Sticky Fingers ou le dédaigneux chef-d'œuvre poisseux des Stones
Gilles Rolland
Culte est un mot galvaudé. En effet, à y regarder de près, les œuvres réellement cultes ne sont pas légion et à plus forte raison dans l'industrie musicale. Sticky Fingers, lui, mérite ce qualificatif, et c'est probablement l'air de rien que les Stones l'ont enregistré durant l'hiver 69/70.
Plus qu'un disque, Sticky Fingers est un phénomène de mode à lui tout seul, un pavé monumental, un pont entre le blues rapeux et le rock gluant, un raz de marée sonique et... une pochette.
Plagiée par Mötley Crüe (pour l'album Too fast for love), la pochette, que l'on doit à Andy Warhol illustre donc une collection ahurissante de brulots, qui font, plus que jamais aujourd'hui figure de référence ultime.
Le topo, c'est Mick Taylor qui débarque, pour remplacer expressément Brian Jones, victime d'une tragique brasse coulée à domicile. Mick Taylor n'est pas un Stone mais plutôt un franc tireur. Prodige de la slide, il insuffle au son Stone une patte inimitable et apporte un ingrédient de choix à la mixture des Glimmer Twins. Keith Richards trouve en Taylor un allié de poids et peut retrouver son rôle de mercenaire de la six cordes. L'alchimie est parfaite en ces temps troublés où Jagger et sa troupe sont encore sous le choc d'Altamont. Sticky Fingers symbolise donc une porte de sortie. La trappe magique vers la décennie suivante, pleine d'espérance. Forcement, les titres du disque à la braguette sonnent avec un je-ne-sais-quoi de tragique et d'espoir mêlé par les effluves d'opium de sexe. Tandis que Wild Horses évoque une escapade sauvage et onirique, Can't You hear my knocking et son riff légendaire à rendre fou un ascète dur de la feuille pulvérise les idées préconçues sur le blues et balaye les doutes quant à la forme du groupe. En cela et pour tout un tas d'autres raisons (et notamment Billy Preston à l'orgue), le morceau donne le ton de l'album et se termine dans une apocalypse où Jagger et Richards se posent en archanges de la fin du monde, préparant non seulement le renouveau de leur combo mais aussi du rock au sens général.

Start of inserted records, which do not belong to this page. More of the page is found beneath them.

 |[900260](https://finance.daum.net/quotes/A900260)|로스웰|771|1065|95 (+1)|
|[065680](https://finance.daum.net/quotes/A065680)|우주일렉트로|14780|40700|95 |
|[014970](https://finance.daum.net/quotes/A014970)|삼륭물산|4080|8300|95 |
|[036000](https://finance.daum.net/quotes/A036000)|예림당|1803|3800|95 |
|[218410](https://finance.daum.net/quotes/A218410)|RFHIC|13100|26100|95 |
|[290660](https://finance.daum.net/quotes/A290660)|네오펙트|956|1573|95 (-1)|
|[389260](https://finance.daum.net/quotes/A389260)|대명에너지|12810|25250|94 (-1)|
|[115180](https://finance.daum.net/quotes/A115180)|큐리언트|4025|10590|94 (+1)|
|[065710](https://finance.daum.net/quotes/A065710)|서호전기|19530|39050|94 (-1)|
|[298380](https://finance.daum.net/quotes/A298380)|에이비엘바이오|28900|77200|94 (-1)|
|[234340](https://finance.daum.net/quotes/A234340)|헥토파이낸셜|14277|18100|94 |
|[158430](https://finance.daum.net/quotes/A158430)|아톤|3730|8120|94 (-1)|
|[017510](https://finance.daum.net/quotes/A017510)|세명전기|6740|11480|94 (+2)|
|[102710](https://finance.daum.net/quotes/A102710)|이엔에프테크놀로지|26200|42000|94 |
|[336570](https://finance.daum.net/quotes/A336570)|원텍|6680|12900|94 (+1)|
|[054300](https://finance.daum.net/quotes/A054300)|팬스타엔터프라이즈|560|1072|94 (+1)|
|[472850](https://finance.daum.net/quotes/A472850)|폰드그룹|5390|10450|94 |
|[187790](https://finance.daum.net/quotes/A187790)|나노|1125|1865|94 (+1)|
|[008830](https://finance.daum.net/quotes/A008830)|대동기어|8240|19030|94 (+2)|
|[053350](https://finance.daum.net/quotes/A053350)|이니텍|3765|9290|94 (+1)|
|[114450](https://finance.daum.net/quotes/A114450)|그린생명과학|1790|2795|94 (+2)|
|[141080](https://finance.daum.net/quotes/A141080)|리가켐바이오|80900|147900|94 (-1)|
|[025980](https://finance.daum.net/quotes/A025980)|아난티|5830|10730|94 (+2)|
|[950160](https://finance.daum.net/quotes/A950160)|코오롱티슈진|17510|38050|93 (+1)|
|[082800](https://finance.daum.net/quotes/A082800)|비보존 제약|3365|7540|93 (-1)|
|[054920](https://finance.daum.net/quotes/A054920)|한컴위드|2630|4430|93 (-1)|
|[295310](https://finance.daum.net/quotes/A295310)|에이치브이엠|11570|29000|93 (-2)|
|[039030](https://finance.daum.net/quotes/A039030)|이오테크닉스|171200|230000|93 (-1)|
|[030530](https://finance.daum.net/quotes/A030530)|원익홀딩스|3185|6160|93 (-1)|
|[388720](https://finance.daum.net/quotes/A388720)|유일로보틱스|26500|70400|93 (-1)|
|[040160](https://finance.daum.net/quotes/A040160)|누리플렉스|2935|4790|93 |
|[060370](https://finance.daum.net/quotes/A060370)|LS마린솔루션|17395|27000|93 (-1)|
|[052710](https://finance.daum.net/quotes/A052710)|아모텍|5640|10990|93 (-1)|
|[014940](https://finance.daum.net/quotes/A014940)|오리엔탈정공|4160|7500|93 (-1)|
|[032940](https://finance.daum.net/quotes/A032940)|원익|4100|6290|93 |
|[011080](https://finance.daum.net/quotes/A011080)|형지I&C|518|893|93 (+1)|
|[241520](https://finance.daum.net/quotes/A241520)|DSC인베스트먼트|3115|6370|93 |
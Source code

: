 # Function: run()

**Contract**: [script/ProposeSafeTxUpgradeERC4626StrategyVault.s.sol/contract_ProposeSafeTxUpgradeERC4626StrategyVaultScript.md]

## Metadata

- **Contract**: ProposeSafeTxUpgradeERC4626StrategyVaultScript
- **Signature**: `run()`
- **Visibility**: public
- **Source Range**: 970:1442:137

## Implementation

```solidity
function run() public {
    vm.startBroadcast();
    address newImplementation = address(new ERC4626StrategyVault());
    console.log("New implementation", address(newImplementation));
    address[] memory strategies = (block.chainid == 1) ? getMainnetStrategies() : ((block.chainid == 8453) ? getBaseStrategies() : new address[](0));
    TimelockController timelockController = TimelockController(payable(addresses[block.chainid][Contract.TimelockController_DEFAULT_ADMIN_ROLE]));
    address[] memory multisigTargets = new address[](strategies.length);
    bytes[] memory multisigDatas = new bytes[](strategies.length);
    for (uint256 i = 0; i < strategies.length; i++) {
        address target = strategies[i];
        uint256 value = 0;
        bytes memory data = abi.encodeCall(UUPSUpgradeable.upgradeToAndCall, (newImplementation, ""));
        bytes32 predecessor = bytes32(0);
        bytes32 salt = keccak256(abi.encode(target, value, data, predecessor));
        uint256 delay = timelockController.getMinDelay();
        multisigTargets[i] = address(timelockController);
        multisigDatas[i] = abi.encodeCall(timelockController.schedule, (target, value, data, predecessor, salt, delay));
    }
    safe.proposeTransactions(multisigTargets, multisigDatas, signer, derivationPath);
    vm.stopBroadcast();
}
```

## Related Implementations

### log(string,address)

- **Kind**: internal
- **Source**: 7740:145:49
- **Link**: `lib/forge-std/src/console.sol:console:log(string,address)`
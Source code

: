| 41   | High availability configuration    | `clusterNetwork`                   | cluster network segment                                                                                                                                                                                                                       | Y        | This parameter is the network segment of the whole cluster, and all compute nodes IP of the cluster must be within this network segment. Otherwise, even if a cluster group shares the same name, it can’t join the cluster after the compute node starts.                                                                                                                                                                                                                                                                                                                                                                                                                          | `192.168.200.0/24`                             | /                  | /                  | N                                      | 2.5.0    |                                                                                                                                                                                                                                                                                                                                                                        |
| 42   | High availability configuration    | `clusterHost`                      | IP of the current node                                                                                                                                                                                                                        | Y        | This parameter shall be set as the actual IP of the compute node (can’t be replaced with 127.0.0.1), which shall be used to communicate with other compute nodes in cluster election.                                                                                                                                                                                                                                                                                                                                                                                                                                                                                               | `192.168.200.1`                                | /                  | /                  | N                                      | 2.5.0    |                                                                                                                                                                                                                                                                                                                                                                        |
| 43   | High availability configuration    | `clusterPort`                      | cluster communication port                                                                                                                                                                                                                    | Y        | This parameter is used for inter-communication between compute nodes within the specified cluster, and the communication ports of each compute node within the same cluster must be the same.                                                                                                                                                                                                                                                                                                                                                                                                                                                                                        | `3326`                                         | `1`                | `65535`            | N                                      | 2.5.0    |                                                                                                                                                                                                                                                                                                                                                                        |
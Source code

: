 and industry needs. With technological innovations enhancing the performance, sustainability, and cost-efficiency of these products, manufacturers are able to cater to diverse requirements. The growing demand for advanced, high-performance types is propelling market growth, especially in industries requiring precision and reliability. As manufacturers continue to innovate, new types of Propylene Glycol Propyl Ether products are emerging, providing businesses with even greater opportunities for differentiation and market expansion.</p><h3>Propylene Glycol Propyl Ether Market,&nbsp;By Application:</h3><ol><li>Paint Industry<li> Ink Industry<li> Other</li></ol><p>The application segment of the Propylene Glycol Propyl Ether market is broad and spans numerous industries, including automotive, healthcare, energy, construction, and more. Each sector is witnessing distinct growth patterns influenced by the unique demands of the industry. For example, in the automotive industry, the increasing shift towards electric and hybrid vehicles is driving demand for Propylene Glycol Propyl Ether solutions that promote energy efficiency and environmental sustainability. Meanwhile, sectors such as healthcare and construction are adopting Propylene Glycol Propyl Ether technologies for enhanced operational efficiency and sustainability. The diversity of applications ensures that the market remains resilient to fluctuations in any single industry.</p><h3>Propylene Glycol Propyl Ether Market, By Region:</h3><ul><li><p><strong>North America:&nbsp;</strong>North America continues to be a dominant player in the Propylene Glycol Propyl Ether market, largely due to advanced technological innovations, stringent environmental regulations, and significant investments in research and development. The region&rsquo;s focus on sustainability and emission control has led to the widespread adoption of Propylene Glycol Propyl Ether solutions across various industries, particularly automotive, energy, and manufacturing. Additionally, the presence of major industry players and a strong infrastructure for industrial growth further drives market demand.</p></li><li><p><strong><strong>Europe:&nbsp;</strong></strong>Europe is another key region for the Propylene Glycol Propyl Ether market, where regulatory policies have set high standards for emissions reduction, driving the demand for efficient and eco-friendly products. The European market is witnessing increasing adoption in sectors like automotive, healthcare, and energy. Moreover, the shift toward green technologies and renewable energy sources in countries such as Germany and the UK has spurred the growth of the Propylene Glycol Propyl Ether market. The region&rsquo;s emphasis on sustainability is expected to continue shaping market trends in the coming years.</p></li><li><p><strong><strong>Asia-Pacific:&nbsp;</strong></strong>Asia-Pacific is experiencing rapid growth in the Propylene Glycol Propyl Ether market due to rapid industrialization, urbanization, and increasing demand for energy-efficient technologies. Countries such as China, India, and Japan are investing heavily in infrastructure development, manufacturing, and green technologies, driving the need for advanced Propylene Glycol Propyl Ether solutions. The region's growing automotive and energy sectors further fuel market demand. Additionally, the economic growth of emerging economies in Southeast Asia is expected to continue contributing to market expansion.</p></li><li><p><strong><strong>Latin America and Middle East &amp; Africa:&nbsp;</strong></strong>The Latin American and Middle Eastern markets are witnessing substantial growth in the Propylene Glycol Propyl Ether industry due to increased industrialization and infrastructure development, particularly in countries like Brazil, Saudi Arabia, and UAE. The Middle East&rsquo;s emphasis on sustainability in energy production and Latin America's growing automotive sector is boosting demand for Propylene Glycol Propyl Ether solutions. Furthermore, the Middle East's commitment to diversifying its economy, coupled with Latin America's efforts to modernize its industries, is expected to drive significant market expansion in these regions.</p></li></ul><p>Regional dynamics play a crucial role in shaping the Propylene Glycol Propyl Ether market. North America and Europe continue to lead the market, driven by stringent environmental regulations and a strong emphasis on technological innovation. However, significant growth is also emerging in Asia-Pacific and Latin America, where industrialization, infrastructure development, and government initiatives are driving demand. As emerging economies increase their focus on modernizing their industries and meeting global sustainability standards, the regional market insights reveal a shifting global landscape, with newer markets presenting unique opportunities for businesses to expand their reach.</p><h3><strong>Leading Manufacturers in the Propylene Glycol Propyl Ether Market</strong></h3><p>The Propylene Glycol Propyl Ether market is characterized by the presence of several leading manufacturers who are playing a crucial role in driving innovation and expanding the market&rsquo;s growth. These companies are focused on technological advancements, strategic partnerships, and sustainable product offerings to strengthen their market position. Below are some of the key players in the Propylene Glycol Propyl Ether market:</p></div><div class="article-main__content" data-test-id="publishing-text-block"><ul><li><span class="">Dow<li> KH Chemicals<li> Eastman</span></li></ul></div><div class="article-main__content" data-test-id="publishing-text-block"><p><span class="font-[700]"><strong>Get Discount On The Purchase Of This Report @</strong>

Une somme de contradictions qui transporte l'auditeur et qui en son temps téléporta les Stones dans une autre dimension, au cœur d'un système solaire dont ils étaient les rois. La Perfide Albion a engendré de magnifiques monstres, qui engrangent les succès. Brown Sugar, hymne sexuel métissé, Sister Morphine et son obsédante litanie rock and roll, I got the blues, qui résonne comme l'affirmation d'une appartenance certaine à la grande famille du Delta ou encore la funeste ballade country Dead Flowers sonnent comme autant de coups de pied dans la fourmilière rock.
Et comme toute les bonnes histoires, Sticky Fingers se paye une conclusion à la hauteur avec Moonlight Mile qui achève d'assoir un groupe qu'on croyait K.O pour le compte. Avec Sticky Fingers, les Stones n'ont pas fait qu'inaugurer leur maison de disque. Ils ont écrit un chapitre primordial de la grande histoire. Un chapitre fait de scandales. Un chapitre sulfureux; génialement souffreteux et flamboyant dans sa manière de traduire les errances d'une formation en pleine possession de son art.
Donc oui, culte est en effet le mot juste.
Belle chronique, bien construite qui part sur une idée plus qu'intéressante (culte est en effet galvaudé aujourd'hui) mais qui se termine malheureusement un peu platement. Qu'à cela ne tienne. Attention toutefois que Richards profite justement de Sticky pour devenir (confirmer même qu'il est) ce mercenaire à la 5 cordes (et non plus 6) qu'on adore tous, mais hormis cela une très très bonne chronique. Bravo.